About time complexity of algorithm

With the edited code (+= instead of =), I'll conjecture that the asymptotic time complexity of this code (assuming that log() and other elementary operations take constant time) is Θ(n / log n).

It's easy to show that the loop takes at least n / log(n+5) = n / (log n × log 5) iterations to complete, since it's counting up to n, and each iteration increments the counter by an amount strictly less than log(n+5). Thus, the asymptotic time complexity is at least Ω(n / log n).

Showing that it's also O(n / log n), and thus Θ(n / log n), seems a bit trickier. Basically, my argument is that, for sufficiently large n, incrementing the counter j from exp(k) up to exp(k+1) takes on the order of C × exp(k) / k iterations (for a constant C ≈ (1 − exp(−1)) / 5, if I'm not mistaken). Letting h = ceil(log(n)), incrementing the counter from 1 to n thus takes at most

        T = C × ( exp(h) / h + exp(h−1) / (h−1) + exp(h−2) / (h−2) + … + exp(1) / 1 )

iterations. For large n (and thus h), the leading exp(h) / h term should dominate the rest, such that T ≤ C₂ × exp(h) / h for some constant C₂, and thus the loop should run in O(exp(h) / h) = O(n / log n) time.
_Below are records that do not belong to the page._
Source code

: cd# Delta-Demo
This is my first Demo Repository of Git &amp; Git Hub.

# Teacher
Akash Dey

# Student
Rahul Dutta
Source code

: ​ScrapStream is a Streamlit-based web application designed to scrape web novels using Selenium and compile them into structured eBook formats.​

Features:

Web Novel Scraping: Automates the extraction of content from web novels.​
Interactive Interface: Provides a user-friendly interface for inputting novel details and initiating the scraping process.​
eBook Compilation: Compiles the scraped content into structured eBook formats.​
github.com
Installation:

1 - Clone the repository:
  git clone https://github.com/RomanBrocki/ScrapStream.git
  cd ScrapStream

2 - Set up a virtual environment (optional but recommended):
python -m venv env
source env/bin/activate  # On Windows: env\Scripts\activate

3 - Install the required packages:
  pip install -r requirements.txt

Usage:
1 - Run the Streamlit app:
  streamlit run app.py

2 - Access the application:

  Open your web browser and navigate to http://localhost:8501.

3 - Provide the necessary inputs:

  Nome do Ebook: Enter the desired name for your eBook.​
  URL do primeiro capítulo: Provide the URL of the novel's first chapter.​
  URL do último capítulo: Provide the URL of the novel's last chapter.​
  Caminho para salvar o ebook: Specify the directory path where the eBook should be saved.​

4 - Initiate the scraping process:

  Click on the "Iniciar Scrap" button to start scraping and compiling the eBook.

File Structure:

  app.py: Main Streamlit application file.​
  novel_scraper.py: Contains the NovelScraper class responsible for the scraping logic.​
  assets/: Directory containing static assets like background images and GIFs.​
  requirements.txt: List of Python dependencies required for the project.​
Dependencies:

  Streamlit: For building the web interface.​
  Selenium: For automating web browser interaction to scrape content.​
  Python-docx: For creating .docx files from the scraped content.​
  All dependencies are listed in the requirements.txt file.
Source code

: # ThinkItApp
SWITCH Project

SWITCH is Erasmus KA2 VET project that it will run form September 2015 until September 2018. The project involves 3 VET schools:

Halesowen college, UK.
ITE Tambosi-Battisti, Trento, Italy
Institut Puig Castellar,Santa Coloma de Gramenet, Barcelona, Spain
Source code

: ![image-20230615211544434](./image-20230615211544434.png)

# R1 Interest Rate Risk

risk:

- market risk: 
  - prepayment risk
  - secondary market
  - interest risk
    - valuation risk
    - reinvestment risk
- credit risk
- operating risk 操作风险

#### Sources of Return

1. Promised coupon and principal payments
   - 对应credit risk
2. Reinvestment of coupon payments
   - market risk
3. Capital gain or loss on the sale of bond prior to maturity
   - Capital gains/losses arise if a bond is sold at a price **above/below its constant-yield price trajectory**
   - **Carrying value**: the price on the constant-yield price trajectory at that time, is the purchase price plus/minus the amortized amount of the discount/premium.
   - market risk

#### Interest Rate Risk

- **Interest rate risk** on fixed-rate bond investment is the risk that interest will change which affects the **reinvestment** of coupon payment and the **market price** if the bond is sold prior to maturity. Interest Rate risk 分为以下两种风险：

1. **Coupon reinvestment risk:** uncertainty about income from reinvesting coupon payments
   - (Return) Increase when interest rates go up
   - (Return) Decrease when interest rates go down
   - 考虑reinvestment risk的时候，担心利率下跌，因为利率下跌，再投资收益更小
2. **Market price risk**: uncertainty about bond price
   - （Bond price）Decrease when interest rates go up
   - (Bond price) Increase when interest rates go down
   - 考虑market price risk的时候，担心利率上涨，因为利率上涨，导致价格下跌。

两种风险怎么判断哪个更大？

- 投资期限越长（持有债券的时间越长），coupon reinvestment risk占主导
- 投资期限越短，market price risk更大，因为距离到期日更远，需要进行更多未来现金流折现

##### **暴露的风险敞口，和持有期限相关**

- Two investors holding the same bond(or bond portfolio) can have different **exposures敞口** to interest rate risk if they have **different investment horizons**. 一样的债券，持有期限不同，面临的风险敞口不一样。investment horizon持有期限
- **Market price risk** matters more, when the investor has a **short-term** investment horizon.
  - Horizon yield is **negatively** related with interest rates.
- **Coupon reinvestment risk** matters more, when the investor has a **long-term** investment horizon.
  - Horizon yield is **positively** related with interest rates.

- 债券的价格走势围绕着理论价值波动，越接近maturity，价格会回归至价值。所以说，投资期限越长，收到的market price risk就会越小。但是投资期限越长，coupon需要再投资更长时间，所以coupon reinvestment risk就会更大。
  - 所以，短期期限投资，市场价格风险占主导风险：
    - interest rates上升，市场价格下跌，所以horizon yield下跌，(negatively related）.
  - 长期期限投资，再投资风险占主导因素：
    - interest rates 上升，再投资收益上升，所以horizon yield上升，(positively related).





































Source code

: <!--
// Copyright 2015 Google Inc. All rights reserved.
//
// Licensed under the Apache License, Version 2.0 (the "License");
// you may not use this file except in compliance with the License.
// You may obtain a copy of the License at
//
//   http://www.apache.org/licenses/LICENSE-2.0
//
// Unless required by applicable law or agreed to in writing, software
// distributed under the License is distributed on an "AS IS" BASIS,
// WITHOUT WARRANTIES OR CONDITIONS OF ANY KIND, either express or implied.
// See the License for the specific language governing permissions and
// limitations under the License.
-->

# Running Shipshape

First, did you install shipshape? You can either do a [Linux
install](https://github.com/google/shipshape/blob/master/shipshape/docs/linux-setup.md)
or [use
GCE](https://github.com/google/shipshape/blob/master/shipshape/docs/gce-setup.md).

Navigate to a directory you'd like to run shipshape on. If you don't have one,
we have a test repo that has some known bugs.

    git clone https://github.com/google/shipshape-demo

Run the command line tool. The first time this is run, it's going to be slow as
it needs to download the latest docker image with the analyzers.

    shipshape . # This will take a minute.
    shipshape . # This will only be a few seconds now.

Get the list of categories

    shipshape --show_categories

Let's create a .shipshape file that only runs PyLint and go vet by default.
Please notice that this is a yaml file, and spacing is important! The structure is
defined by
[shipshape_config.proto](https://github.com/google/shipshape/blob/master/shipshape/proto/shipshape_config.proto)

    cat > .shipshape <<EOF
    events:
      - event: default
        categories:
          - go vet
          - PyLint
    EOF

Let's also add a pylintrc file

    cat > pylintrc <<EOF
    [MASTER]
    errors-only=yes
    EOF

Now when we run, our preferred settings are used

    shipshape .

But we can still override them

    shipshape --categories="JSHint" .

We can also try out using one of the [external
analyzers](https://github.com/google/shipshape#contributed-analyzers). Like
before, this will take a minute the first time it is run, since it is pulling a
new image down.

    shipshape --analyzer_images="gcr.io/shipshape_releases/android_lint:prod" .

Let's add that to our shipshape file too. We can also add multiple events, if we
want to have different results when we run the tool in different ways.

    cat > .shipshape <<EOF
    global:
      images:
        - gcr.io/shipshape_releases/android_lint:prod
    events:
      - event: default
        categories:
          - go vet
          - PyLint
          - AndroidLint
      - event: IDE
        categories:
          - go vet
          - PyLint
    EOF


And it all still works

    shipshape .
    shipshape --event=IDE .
That said, I admit that this is just a proof sketch, and there might be gaps or errors in my argument. In particular, I have not actually determined an upper bound for the constant(?) C₂. (C₂ = C × h would obviously satisfy the inequality, but would only yield an O(n) upper bound on the runtime; C₂ = C / (1 − exp(−1)) would give the desired bound, but is obviously too low.) Thus, I cannot completely rule out the possibility that the actual time complexity might be (very slightly) higher.